Millennials Watching ‘Friends’ For The First Time Are Outraged By Its Sexist & Homophobic Storylines

FRIENDS -- "The One With the Breast Milk" Episode 2 -- Pictured: (l-r) Matthew Perry as Chandler Bing, Jennifer Aniston as Rachel Green, Matt Le Blanc as Joey Tribbiani, Courteney Cox as Monica Geller -- Photo by: Gary Null/NBCU Photo Bank

There are many shows that came out decades ago that, that no matter how old they’ve become, we still appreciate as a product of its time. I remember growing up and staying at my dad’s house as he would watch “The Honeymooners” marathons for hours, wondering why a husband would say “Bang, Zoom, to the moon!” and casually joking around about hitting his own wife. Clearly, as a woman who grew up in a different time than when “The Honeymooners” was airing new episodes on TV, it was a bit weird for me. But, it didn’t change the fact that I enjoyed the hilarious plotlines and story behind the TV show–I wasn’t going to be super offended by a show that came out, in the ’50s.
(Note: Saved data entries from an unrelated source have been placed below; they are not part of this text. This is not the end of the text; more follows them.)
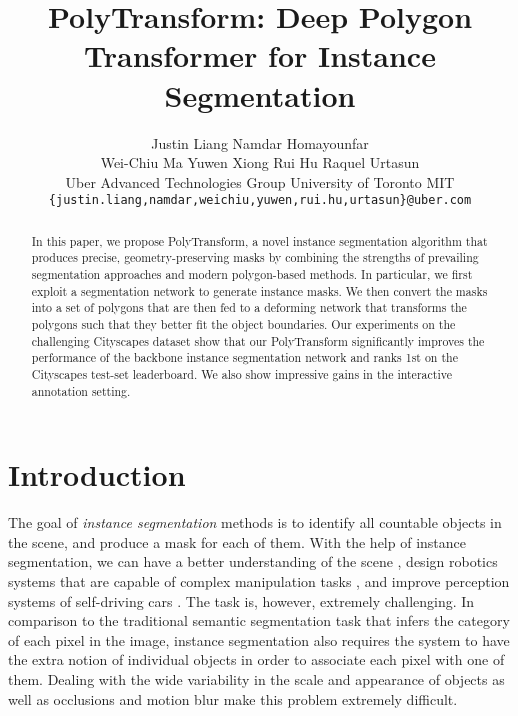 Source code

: \documentclass[10pt,twocolumn,letterpaper]{article}
\begin{document}
\title{PolyTransform: Deep Polygon Transformer for Instance Segmentation}

\author{
	Justin Liang \quad Namdar Homayounfar\\
	Wei-Chiu Ma \quad Yuwen Xiong \quad Rui Hu \quad Raquel Urtasun\\
	Uber Advanced Technologies Group \quad University of Toronto \quad  MIT\\
	\small\texttt{\{justin.liang,namdar,weichiu,yuwen,rui.hu,urtasun\}@uber.com}
}


\maketitle
\thispagestyle{empty}

\begin{abstract}

In this paper, we propose PolyTransform, a novel instance segmentation algorithm that produces precise, geometry-preserving masks by combining the strengths of prevailing segmentation approaches and modern polygon-based methods. 
 In particular, we first exploit a segmentation network to generate  instance masks. We then convert the masks into a set of polygons that are then fed to a deforming network that transforms the polygons such that they better fit the object boundaries. 
 Our experiments on the challenging Cityscapes dataset show that our PolyTransform significantly improves the performance of the backbone instance segmentation network and ranks 1st on the Cityscapes test-set leaderboard. 
We also show impressive gains in the  interactive annotation setting.
\end{abstract}

 
\vspace{-5mm}
\section{Introduction}
\vspace{-1mm}

The goal of {\it instance segmentation} methods is to identify all countable objects in the scene, and produce a mask for each of them. With the help of instance segmentation, we can have a better understanding of the scene \cite{zhou2017scene}, design robotics systems that are capable of complex manipulation tasks \cite{fazeli2019see}, and improve   perception systems of self-driving cars \cite{ma2019deep}. 
The task  is, however,  extremely challenging.
In comparison to the traditional semantic segmentation task that infers the category of each pixel in the image, instance segmentation also requires the system to have the extra notion of individual objects in order to associate each pixel with one of them. 
Dealing with the wide variability in the scale and appearance of objects as well as   occlusions and motion blur make this problem extremely difficult.   
\end{document}
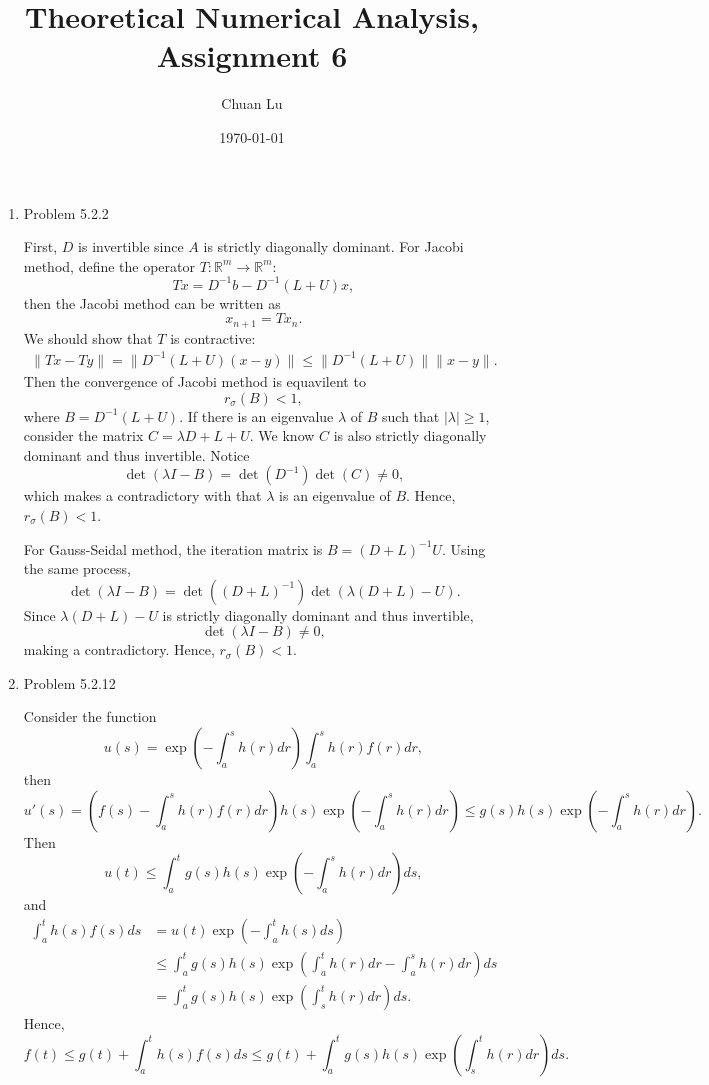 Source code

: \documentclass{article}%
\newcommand{\lv}{\lVert}
\newcommand{\rv}{\rVert}
\begin{document}
\title{Theoretical Numerical Analysis, Assignment 6}
\author{Chuan Lu}
\date{\today}
\maketitle

\begin{enumerate}

\item Problem 5.2.2

First, $D$ is invertible since $A$ is strictly diagonally dominant. For Jacobi method, define the operator $T: \mathbb{R}^m\to \mathbb{R}^m $:
$$
Tx = D^{-1}b - D^{-1}(L+U)x,
$$
then the Jacobi method can be written as 
$$
x_{n+1} = Tx_{n}.
$$
We should show that $T$ is contractive:
$$
\begin{aligned}
\lv Tx - Ty\rv = \lv D^{-1}(L+U)(x-y)\rv \le \lv D^{-1}(L+U)\rv \lv x-y\rv.
\end{aligned}
$$
Then the convergence of Jacobi method is equavilent to 
$$
r_\sigma(B) < 1,
$$
where $B = D^{-1}(L+U) $. If there is an eigenvalue $\lambda $ of $B$ such that $|\lambda| \ge 1$, consider the matrix $C = \lambda D + L + U$. We know $C$ is also strictly diagonally dominant and thus invertible. Notice
$$
\det(\lambda I - B) = \det(D^{-1})\det(C) \ne 0,
$$
which makes a contradictory with that $\lambda$ is an eigenvalue of $B$. Hence, $r_\sigma(B) < 1 $.

For Gauss-Seidal method, the iteration matrix is $B = (D+L)^{-1}U $. Using the same process,
$$
\det(\lambda I - B) = \det((D+L)^{-1} )\det(\lambda(D+L) - U).
$$
Since $\lambda (D+L) - U$ is strictly diagonally dominant and thus invertible,
$$
\det(\lambda I - B)\ne 0,
$$
making a contradictory. Hence, $r_\sigma(B) < 1 $.


\item Problem 5.2.12

Consider the function
$$
u(s) = \exp(-\int_{a}^{s}h(r)dr)\int_{a}^{s} h(r) f(r)dr,
$$
then
$$
u'(s) = (f(s) - \int_{a}^{s}h(r)f(r)dr)h(s)\exp(-\int_{a}^{s} h(r)dr) \le g(s)h(s)\exp(-\int_{a}^{s} h(r)dr).
$$
Then
$$
u(t) \le \int_{a}^{t} g(s)h(s)\exp(-\int_{a}^{s} h(r)dr)ds,
$$
and
$$
\begin{aligned}
\int_{a}^{t}h(s)f(s)ds &= u(t)\exp(-\int_{a}^t h(s)ds)\\
&\le \int_{a}^{t}g(s)h(s)\exp(\int_{a}^{t}h(r)dr - \int_{a}^{s}h(r)dr)ds \\
&= \int_{a}^{t}g(s)h(s)\exp(\int_{s}^{t}h(r)dr)ds.
\end{aligned}
$$
Hence,
$$
f(t)\le g(t) + \int_{a}^{t} h(s)f(s)ds \le g(t) + \int_{a}^{t}g(s)h(s)\exp(\int_{s}^{t}h(r)dr)ds.
$$


\end{enumerate}
\end{document}
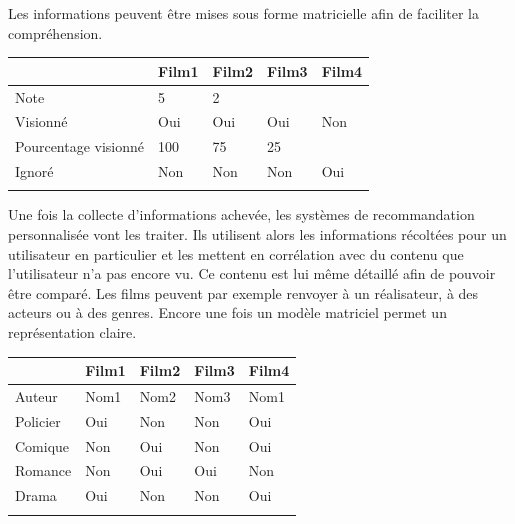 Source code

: \documentclass{article}
\begin{document}
Les informations peuvent être mises sous forme matricielle afin de faciliter la compréhension.

\begin{longtable}[c]{lllll}& Film1 & Film2  & Film3 & Film4 \\ \cline{2-5} 
\endfirsthead
%
\endhead
%
\multicolumn{1}{l|}{Note} & \multicolumn{1}{l|}{5}   & \multicolumn{1}{l|}{2}   & \multicolumn{1}{l|}{} & \multicolumn{1}{l|}{} \\ \cline{2-5} 
\multicolumn{1}{l|}{Visionné} & \multicolumn{1}{l|}{Oui} & \multicolumn{1}{l|}{Oui} & \multicolumn{1}{l|}{Oui} & \multicolumn{1}{l|}{Non} \\ \cline{2-5} 
\multicolumn{1}{l|}{Pourcentage visionné} & \multicolumn{1}{l|}{100} & \multicolumn{1}{l|}{75}  & \multicolumn{1}{l|}{25}  & \multicolumn{1}{l|}{}    \\ \cline{2-5} 
\multicolumn{1}{l|}{Ignoré}  & \multicolumn{1}{l|}{Non} & \multicolumn{1}{l|}{Non} & \multicolumn{1}{l|}{Non} & \multicolumn{1}{l|}{Oui} \\ \cline{2-5} 

\label{my-label}\\
\end{longtable}

Une fois la collecte d'informations achevée, les systèmes de recommandation personnalisée vont les traiter. Ils utilisent alors les informations récoltées pour un utilisateur en particulier et les mettent en corrélation avec du contenu que l'utilisateur n'a pas encore vu. Ce contenu est lui même détaillé afin de pouvoir être comparé. Les films peuvent par exemple renvoyer à un réalisateur, à des acteurs ou à des genres. Encore une fois un modèle matriciel permet un représentation claire.

\begin{longtable}[c]{lllll}
 & Film1 & Film2 & Film3 & Film4 \\ \cline{2-5} 
\endhead
%
\multicolumn{1}{l|}{Auteur} & \multicolumn{1}{l|}{Nom1} & \multicolumn{1}{l|}{Nom2} & \multicolumn{1}{l|}{Nom3} & \multicolumn{1}{l|}{Nom1} \\ \cline{2-5} 
\multicolumn{1}{l|}{Policier} & \multicolumn{1}{l|}{Oui} & \multicolumn{1}{l|}{Non} & \multicolumn{1}{l|}{Non} & \multicolumn{1}{l|}{Oui} \\ \cline{2-5} 
\multicolumn{1}{l|}{Comique} & \multicolumn{1}{l|}{Non} & \multicolumn{1}{l|}{Oui} & \multicolumn{1}{l|}{Non} & \multicolumn{1}{l|}{Oui} \\ \cline{2-5} 
\multicolumn{1}{l|}{Romance} & \multicolumn{1}{l|}{Non} & \multicolumn{1}{l|}{Oui} & \multicolumn{1}{l|}{Oui} & \multicolumn{1}{l|}{Non} \\ \cline{2-5} 
\multicolumn{1}{l|}{Drama} & \multicolumn{1}{l|}{Oui} & \multicolumn{1}{l|}{Non} & \multicolumn{1}{l|}{Non} & \multicolumn{1}{l|}{Oui} \\ \cline{2-5} 
\label{my-label2}\\
\end{longtable}
\end{document}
As decades progress, there are societal changes and strides we make to understand and accept situations regularly. But, when you look back in time, not everything was normalized. It’s no one’s fault, it is just the way in which society progresses. So, can we be angry at a TV show for being a product of its own time? Apparently, Millennials believe they can.

Recently, Netflix gained the honor of airing the hit ’90s sitcom “Friends” on their streaming service. For many, “Friends” is nostalgic and brilliant, taking us back to a much simpler time where friends could sit around and have fun, hilarious nights playing trivia about each other, instead of scrolling on Twitter for hours while sitting in the same room. Or, the simpler times of actually going on a blind date, or meeting someone randomly in the street, rather than stalking them online and knowing every little detail about them–you know, spontaneity. But, for some Millennials who are watching the sitcom for the first time, they’re outraged and offended by the storylines in place.

Earlier in January, “Friends” came out in the U.K. on Netflix, and many who haven’t seen the American sitcom began binge-watching it on their streaming services, as it’s one of the most “memeable” and talked about shows of the’90s. But, after seeing the TV show for what it is, and seeing it with naked eyes, people were actually offended by some of the jokes made in the show.

Even those who were fans of “Friends” in the ’90s aren’t that into it in 2018.

While I understand people’s opinions and realize that, just like how I felt watching “The Honeymooners,” Millennials may not understand that there was a time in society in which this was accepted and understood–people need to recognize that some TV shows just are a product of their time. The ’90s was a time in TV and entertainment where the LGBTQ storylines were coming to light, it was a new area of exploration in characters on TV. Am I saying it’s okay that “Friends” was homophobic or sexist? No, absolutely not. But, does it make me completely hate the show, the jokes, the characters and the storyline? No. I’m open-minded enough to know that looking back, the fact that we can recognize the homophobia or the inappropriate plots/storylines shows that we’re progressing in the right way as a society. If “Friends” were set in 2018, none of those jokes/situations would be accepted–and people should be glad media has transformed with society and the times.